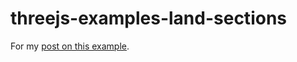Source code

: # threejs-examples-land-sections

For my [post on this example](https://dustinpfister.github.io/2021/02/15/threejs-examples-land-sections/).
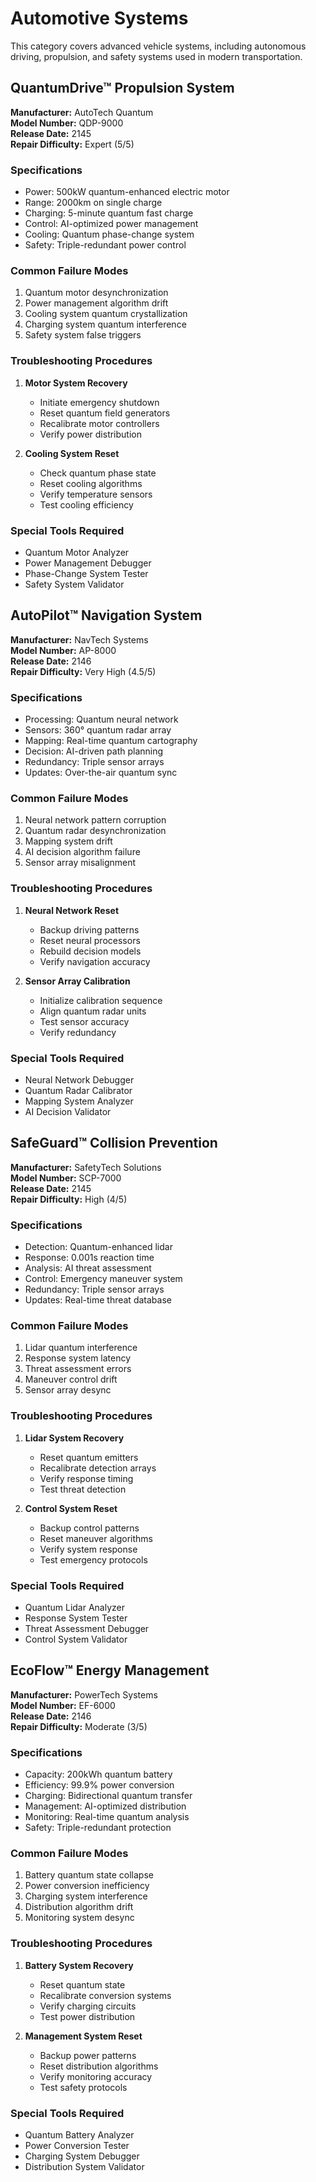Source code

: # Automotive Systems

This category covers advanced vehicle systems, including autonomous driving, propulsion, and safety systems used in modern transportation.

## QuantumDrive™ Propulsion System

**Manufacturer:** AutoTech Quantum  
**Model Number:** QDP-9000  
**Release Date:** 2145  
**Repair Difficulty:** Expert (5/5)

### Specifications
- Power: 500kW quantum-enhanced electric motor
- Range: 2000km on single charge
- Charging: 5-minute quantum fast charge
- Control: AI-optimized power management
- Cooling: Quantum phase-change system
- Safety: Triple-redundant power control

### Common Failure Modes
1. Quantum motor desynchronization
2. Power management algorithm drift
3. Cooling system quantum crystallization
4. Charging system quantum interference
5. Safety system false triggers

### Troubleshooting Procedures
1. **Motor System Recovery**
   - Initiate emergency shutdown
   - Reset quantum field generators
   - Recalibrate motor controllers
   - Verify power distribution

2. **Cooling System Reset**
   - Check quantum phase state
   - Reset cooling algorithms
   - Verify temperature sensors
   - Test cooling efficiency

### Special Tools Required
- Quantum Motor Analyzer
- Power Management Debugger
- Phase-Change System Tester
- Safety System Validator

## AutoPilot™ Navigation System

**Manufacturer:** NavTech Systems  
**Model Number:** AP-8000  
**Release Date:** 2146  
**Repair Difficulty:** Very High (4.5/5)

### Specifications
- Processing: Quantum neural network
- Sensors: 360° quantum radar array
- Mapping: Real-time quantum cartography
- Decision: AI-driven path planning
- Redundancy: Triple sensor arrays
- Updates: Over-the-air quantum sync

### Common Failure Modes
1. Neural network pattern corruption
2. Quantum radar desynchronization
3. Mapping system drift
4. AI decision algorithm failure
5. Sensor array misalignment

### Troubleshooting Procedures
1. **Neural Network Reset**
   - Backup driving patterns
   - Reset neural processors
   - Rebuild decision models
   - Verify navigation accuracy

2. **Sensor Array Calibration**
   - Initialize calibration sequence
   - Align quantum radar units
   - Test sensor accuracy
   - Verify redundancy

### Special Tools Required
- Neural Network Debugger
- Quantum Radar Calibrator
- Mapping System Analyzer
- AI Decision Validator

## SafeGuard™ Collision Prevention

**Manufacturer:** SafetyTech Solutions  
**Model Number:** SCP-7000  
**Release Date:** 2145  
**Repair Difficulty:** High (4/5)

### Specifications
- Detection: Quantum-enhanced lidar
- Response: 0.001s reaction time
- Analysis: AI threat assessment
- Control: Emergency maneuver system
- Redundancy: Triple sensor arrays
- Updates: Real-time threat database

### Common Failure Modes
1. Lidar quantum interference
2. Response system latency
3. Threat assessment errors
4. Maneuver control drift
5. Sensor array desync

### Troubleshooting Procedures
1. **Lidar System Recovery**
   - Reset quantum emitters
   - Recalibrate detection arrays
   - Verify response timing
   - Test threat detection

2. **Control System Reset**
   - Backup control patterns
   - Reset maneuver algorithms
   - Verify system response
   - Test emergency protocols

### Special Tools Required
- Quantum Lidar Analyzer
- Response System Tester
- Threat Assessment Debugger
- Control System Validator

## EcoFlow™ Energy Management

**Manufacturer:** PowerTech Systems  
**Model Number:** EF-6000  
**Release Date:** 2146  
**Repair Difficulty:** Moderate (3/5)

### Specifications
- Capacity: 200kWh quantum battery
- Efficiency: 99.9% power conversion
- Charging: Bidirectional quantum transfer
- Management: AI-optimized distribution
- Monitoring: Real-time quantum analysis
- Safety: Triple-redundant protection

### Common Failure Modes
1. Battery quantum state collapse
2. Power conversion inefficiency
3. Charging system interference
4. Distribution algorithm drift
5. Monitoring system desync

### Troubleshooting Procedures
1. **Battery System Recovery**
   - Reset quantum state
   - Recalibrate conversion systems
   - Verify charging circuits
   - Test power distribution

2. **Management System Reset**
   - Backup power patterns
   - Reset distribution algorithms
   - Verify monitoring accuracy
   - Test safety protocols

### Special Tools Required
- Quantum Battery Analyzer
- Power Conversion Tester
- Charging System Debugger
- Distribution System Validator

→ THE TASK: Apart from the images, everything in the records must be repeated exactly.

→ ANSWER BOX:
Source code

: # threejs-examples-land-sections

For my [post on this example](https://dustinpfister.github.io/2021/02/15/threejs-examples-land-sections/).
Source code

: # Automotive Systems

This category covers advanced vehicle systems, including autonomous driving, propulsion, and safety systems used in modern transportation.

## QuantumDrive™ Propulsion System

**Manufacturer:** AutoTech Quantum  
**Model Number:** QDP-9000  
**Release Date:** 2145  
**Repair Difficulty:** Expert (5/5)

### Specifications
- Power: 500kW quantum-enhanced electric motor
- Range: 2000km on single charge
- Charging: 5-minute quantum fast charge
- Control: AI-optimized power management
- Cooling: Quantum phase-change system
- Safety: Triple-redundant power control

### Common Failure Modes
1. Quantum motor desynchronization
2. Power management algorithm drift
3. Cooling system quantum crystallization
4. Charging system quantum interference
5. Safety system false triggers

### Troubleshooting Procedures
1. **Motor System Recovery**
   - Initiate emergency shutdown
   - Reset quantum field generators
   - Recalibrate motor controllers
   - Verify power distribution

2. **Cooling System Reset**
   - Check quantum phase state
   - Reset cooling algorithms
   - Verify temperature sensors
   - Test cooling efficiency

### Special Tools Required
- Quantum Motor Analyzer
- Power Management Debugger
- Phase-Change System Tester
- Safety System Validator

## AutoPilot™ Navigation System

**Manufacturer:** NavTech Systems  
**Model Number:** AP-8000  
**Release Date:** 2146  
**Repair Difficulty:** Very High (4.5/5)

### Specifications
- Processing: Quantum neural network
- Sensors: 360° quantum radar array
- Mapping: Real-time quantum cartography
- Decision: AI-driven path planning
- Redundancy: Triple sensor arrays
- Updates: Over-the-air quantum sync

### Common Failure Modes
1. Neural network pattern corruption
2. Quantum radar desynchronization
3. Mapping system drift
4. AI decision algorithm failure
5. Sensor array misalignment

### Troubleshooting Procedures
1. **Neural Network Reset**
   - Backup driving patterns
   - Reset neural processors
   - Rebuild decision models
   - Verify navigation accuracy

2. **Sensor Array Calibration**
   - Initialize calibration sequence
   - Align quantum radar units
   - Test sensor accuracy
   - Verify redundancy

### Special Tools Required
- Neural Network Debugger
- Quantum Radar Calibrator
- Mapping System Analyzer
- AI Decision Validator

## SafeGuard™ Collision Prevention

**Manufacturer:** SafetyTech Solutions  
**Model Number:** SCP-7000  
**Release Date:** 2145  
**Repair Difficulty:** High (4/5)

### Specifications
- Detection: Quantum-enhanced lidar
- Response: 0.001s reaction time
- Analysis: AI threat assessment
- Control: Emergency maneuver system
- Redundancy: Triple sensor arrays
- Updates: Real-time threat database

### Common Failure Modes
1. Lidar quantum interference
2. Response system latency
3. Threat assessment errors
4. Maneuver control drift
5. Sensor array desync

### Troubleshooting Procedures
1. **Lidar System Recovery**
   - Reset quantum emitters
   - Recalibrate detection arrays
   - Verify response timing
   - Test threat detection

2. **Control System Reset**
   - Backup control patterns
   - Reset maneuver algorithms
   - Verify system response
   - Test emergency protocols

### Special Tools Required
- Quantum Lidar Analyzer
- Response System Tester
- Threat Assessment Debugger
- Control System Validator

## EcoFlow™ Energy Management

**Manufacturer:** PowerTech Systems  
**Model Number:** EF-6000  
**Release Date:** 2146  
**Repair Difficulty:** Moderate (3/5)

### Specifications
- Capacity: 200kWh quantum battery
- Efficiency: 99.9% power conversion
- Charging: Bidirectional quantum transfer
- Management: AI-optimized distribution
- Monitoring: Real-time quantum analysis
- Safety: Triple-redundant protection

### Common Failure Modes
1. Battery quantum state collapse
2. Power conversion inefficiency
3. Charging system interference
4. Distribution algorithm drift
5. Monitoring system desync

### Troubleshooting Procedures
1. **Battery System Recovery**
   - Reset quantum state
   - Recalibrate conversion systems
   - Verify charging circuits
   - Test power distribution

2. **Management System Reset**
   - Backup power patterns
   - Reset distribution algorithms
   - Verify monitoring accuracy
   - Test safety protocols

### Special Tools Required
- Quantum Battery Analyzer
- Power Conversion Tester
- Charging System Debugger
- Distribution System Validator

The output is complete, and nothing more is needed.